Ben Goldacre: This is an interesting example of a nerdy problem whose importance requires a few pages of background knowledge, and that’s probably why it’s been left unfixed for so long. But in short: Switching your outcomes breaks the assumptions in your statistical tests. It allows the "noise" or "random error" in your data to exaggerate your results (or even yield an outright false positive, showing a treatment to be superior when in reality it’s not).
We do trials specifically to detect very modest differences between one treatment and another. You don’t need to do a randomized trial on whether a parachute will save your life when you jump out of an airplane, because the difference in survival is so dramatic. But you do need a trial to spot the tiny difference between one medical intervention and another.
When we get the wrong answer, in medicine, that’s not a matter of academic sophistry — it causes avoidable suffering, bereavement, and death. So it’s worth being as close to perfect as we can possibly be.
JB: Don't people check to make sure the outcomes that researchers registered are the ones they reported in journals?
BG: We're finding that when you publish your trial in an academic journal, nobody checks that — even though all the journals claim that they do check. But the reality is when you go and check you find something different.
JB: I took a look at the dashboard on your site (shown below), and you've found many more "switched outcomes" than perfect trials. That seems pretty bad.
BG: We've been checking every single trial without exception published in top journals since we launched (in November).
We’re not just [tallying] the prevalence of bad reporting in clinical trials. We’re doing something that's a little more risky for us, depending on how confident you feel the academic community is going to have a serious public conversation about this stuff.
We’re holding individual journals and trials to account. I think it’s amazing that we have five medical students working on this, giving up their time every week to grade all these trials. They’re a real inspiration, because they are fearless and they are meticulous, and I hope fearless and meticulous medical students can help us fix the problem.
JB: Why do you think researchers do this?
BG: To be clear, I don’t think every trialist and journal that we’ve caught switching its outcomes is doing so deliberately, to rig the results. Often it’s clumsiness, or a failure to take the issue sufficiently seriously. But this sloppy reporting gives cover to people who are deliberately cherry-picking their results and rigging their findings. That’s why it’s so important to hold the line and strive to report trials correctly, or at least explain why you’ve switched from your original plans.

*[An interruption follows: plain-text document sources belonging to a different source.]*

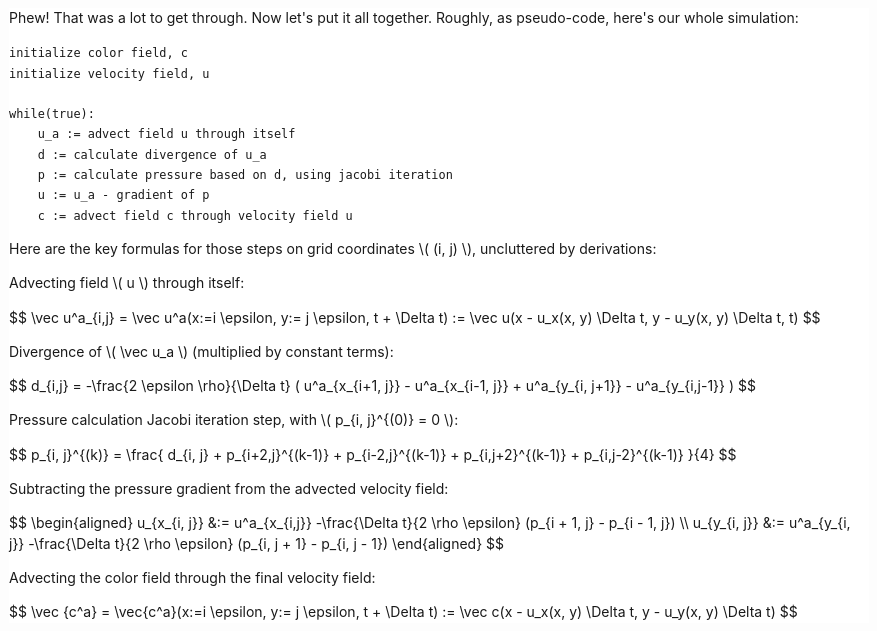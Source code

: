 Phew! That was a lot to get through. Now let's put it all together. Roughly, as 
pseudo-code, here's our whole simulation:

    initialize color field, c
    initialize velocity field, u

    while(true):
        u_a := advect field u through itself
        d := calculate divergence of u_a
        p := calculate pressure based on d, using jacobi iteration
        u := u_a - gradient of p
        c := advect field c through velocity field u

Here are the key formulas for those steps on grid coordinates \\( (i, j) \\), 
uncluttered by derivations:

Advecting field \\( u \\) through itself:

<div>$$
\vec u^a_{i,j} = \vec u^a(x:=i \epsilon, y:= j \epsilon, t + \Delta t) := \vec 
u(x - u_x(x, y) \Delta t, y - u_y(x, y) \Delta t, t)
$$</div>

Divergence of \\( \vec u_a \\) (multiplied by constant terms):

<div>$$
d_{i,j} = -\frac{2 \epsilon \rho}{\Delta t} (
    u^a_{x_{i+1, j}} - u^a_{x_{i-1, j}} +
    u^a_{y_{i, j+1}} - u^a_{y_{i,j-1}}
)
$$</div>

Pressure calculation Jacobi iteration step, with \\( p_{i, j}^{(0)} = 0 \\):

<div>$$
p_{i, j}^{(k)} = \frac{
    d_{i, j} + p_{i+2,j}^{(k-1)} + p_{i-2,j}^{(k-1)} + p_{i,j+2}^{(k-1)} + p_{i,j-2}^{(k-1)}
}{4}
$$</div>

Subtracting the pressure gradient from the advected velocity field:

<div>$$
\begin{aligned}
u_{x_{i, j}} &:= u^a_{x_{i,j}}
    -\frac{\Delta t}{2 \rho \epsilon} (p_{i + 1, j} - p_{i - 1, j})
\\
u_{y_{i, j}} &:= u^a_{y_{i, j}}
    -\frac{\Delta t}{2 \rho \epsilon} (p_{i, j + 1} - p_{i, j - 1})
\end{aligned}
$$</div>

Advecting the color field through the final velocity field:

<div>$$
\vec {c^a} = \vec{c^a}(x:=i \epsilon, y:= j \epsilon, t + \Delta t) := \vec c(x 
- u_x(x, y) \Delta t, y - u_y(x, y) \Delta t)
$$</div>
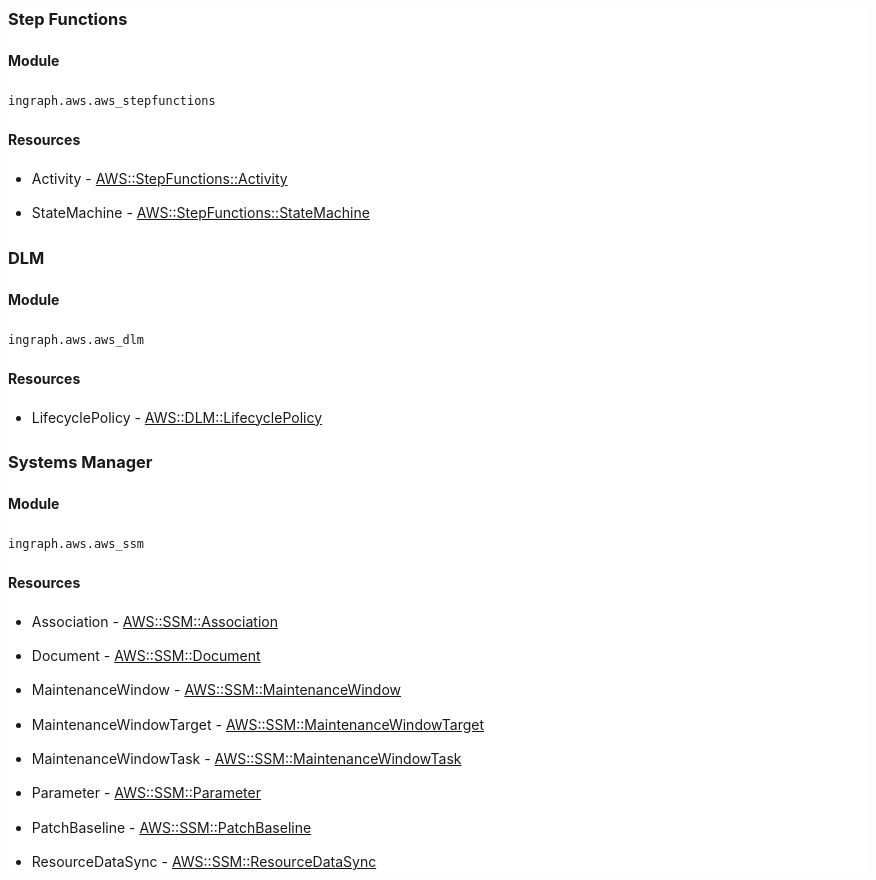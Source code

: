### Step Functions

#### Module

`ingraph.aws.aws_stepfunctions`

#### Resources

- Activity - [AWS::StepFunctions::Activity](http://docs.aws.amazon.com/AWSCloudFormation/latest/UserGuide/aws-resource-stepfunctions-activity.html)

- StateMachine - [AWS::StepFunctions::StateMachine](http://docs.aws.amazon.com/AWSCloudFormation/latest/UserGuide/aws-resource-stepfunctions-statemachine.html)

### DLM

#### Module

`ingraph.aws.aws_dlm`

#### Resources

- LifecyclePolicy - [AWS::DLM::LifecyclePolicy](http://docs.aws.amazon.com/AWSCloudFormation/latest/UserGuide/aws-resource-dlm-lifecyclepolicy.html)

### Systems Manager

#### Module

`ingraph.aws.aws_ssm`

#### Resources

- Association - [AWS::SSM::Association](http://docs.aws.amazon.com/AWSCloudFormation/latest/UserGuide/aws-resource-ssm-association.html)

- Document - [AWS::SSM::Document](http://docs.aws.amazon.com/AWSCloudFormation/latest/UserGuide/aws-resource-ssm-document.html)

- MaintenanceWindow - [AWS::SSM::MaintenanceWindow](http://docs.aws.amazon.com/AWSCloudFormation/latest/UserGuide/aws-resource-ssm-maintenancewindow.html)

- MaintenanceWindowTarget - [AWS::SSM::MaintenanceWindowTarget](http://docs.aws.amazon.com/AWSCloudFormation/latest/UserGuide/aws-resource-ssm-maintenancewindowtarget.html)

- MaintenanceWindowTask - [AWS::SSM::MaintenanceWindowTask](http://docs.aws.amazon.com/AWSCloudFormation/latest/UserGuide/aws-resource-ssm-maintenancewindowtask.html)

- Parameter - [AWS::SSM::Parameter](http://docs.aws.amazon.com/AWSCloudFormation/latest/UserGuide/aws-resource-ssm-parameter.html)

- PatchBaseline - [AWS::SSM::PatchBaseline](http://docs.aws.amazon.com/AWSCloudFormation/latest/UserGuide/aws-resource-ssm-patchbaseline.html)

- ResourceDataSync - [AWS::SSM::ResourceDataSync](http://docs.aws.amazon.com/AWSCloudFormation/latest/UserGuide/aws-resource-ssm-resourcedatasync.html)
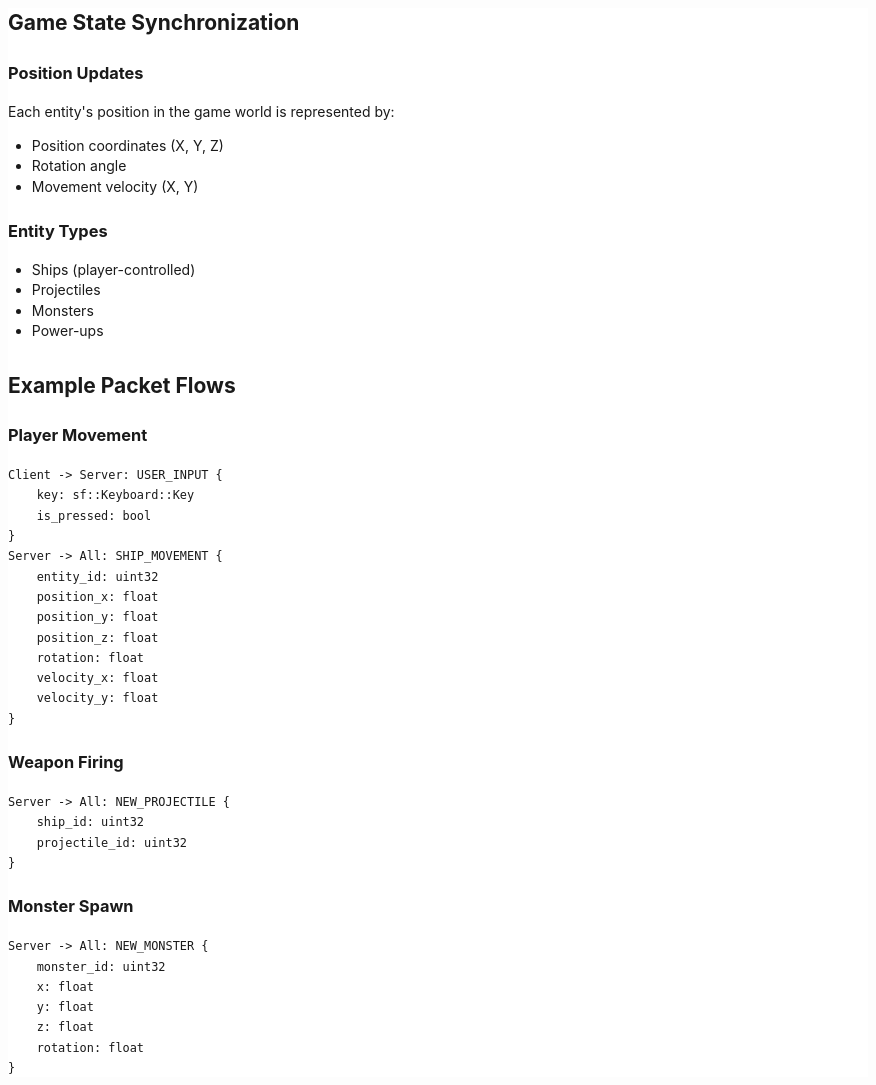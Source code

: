 ## Game State Synchronization

### Position Updates

Each entity's position in the game world is represented by:
- Position coordinates (X, Y, Z)
- Rotation angle
- Movement velocity (X, Y)

### Entity Types
- Ships (player-controlled)
- Projectiles
- Monsters
- Power-ups

## Example Packet Flows

### Player Movement
```
Client -> Server: USER_INPUT {
    key: sf::Keyboard::Key
    is_pressed: bool
}
Server -> All: SHIP_MOVEMENT {
    entity_id: uint32
    position_x: float
    position_y: float
    position_z: float
    rotation: float
    velocity_x: float
    velocity_y: float
}
```

### Weapon Firing
```
Server -> All: NEW_PROJECTILE {
    ship_id: uint32
    projectile_id: uint32
}
```

### Monster Spawn
```
Server -> All: NEW_MONSTER {
    monster_id: uint32
    x: float
    y: float
    z: float
    rotation: float
}
```

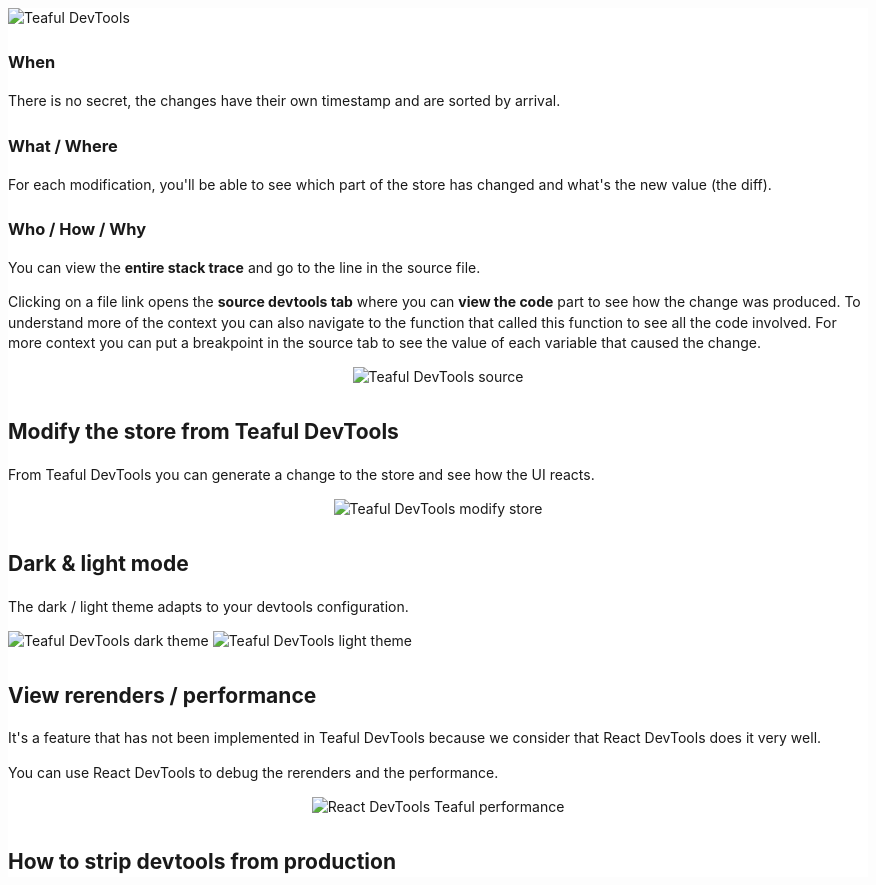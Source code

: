 <img alt="Teaful DevTools" src="/images/blog-images/teaful-devtools-details.png" />

### When

There is no secret, the changes have their own timestamp and are sorted by arrival.

### What / Where

For each modification, you'll be able to see which part of the store has changed and what's the new value (the diff).

### Who / How / Why

You can view the **entire stack trace** and go to the line in the source file.

Clicking on a file link opens the **source devtools tab** where you can **view the code** part to see how the change was produced. To understand more of the context you can also navigate to the function that called this function to see all the code involved. For more context you can put a breakpoint in the source tab to see the value of each variable that caused the change.

<div align="center">
<img width="800" alt="Teaful DevTools source" src="/images/blog-images/teaful-devtools-source.gif" />
</div>

## Modify the store from Teaful DevTools

From Teaful DevTools you can generate a change to the store and see how the UI reacts.

<div align="center">
<img width="600" alt="Teaful DevTools modify store" src="/images/blog-images/teaful-devtools-modify.gif" />
</div>

## Dark & light mode

The dark / light theme adapts to your devtools configuration.

<img alt="Teaful DevTools dark theme" src="/images/blog-images/teaful-devtools-dark.png" />
<img alt="Teaful DevTools light theme" src="/images/blog-images/teaful-devtools-light.png" />

## View rerenders / performance

It's a feature that has not been implemented in Teaful DevTools because we consider that React DevTools does it very well.

You can use React DevTools to debug the rerenders and the performance.

<div align="center">
<img width="600" alt="React DevTools Teaful performance" src="/images/blog-images/teaful-devtools-performance.gif" />
</div>

## How to strip devtools from production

Medicine progresses in tiny forward shifts that all add up to a spectacular drop in your chances of dying in middle age. That’s the nature of modern medicine, what we might call "radical incrementalism," and we do well-designed trials specifically to detect those modest benefits. That’s why good methods, and good reporting, really matter. If we get sloppy, when we’re trying to detect small differences, then flaws in the way we design and report our experiments can slip in and pollute our data, drowning out any true statistical signal.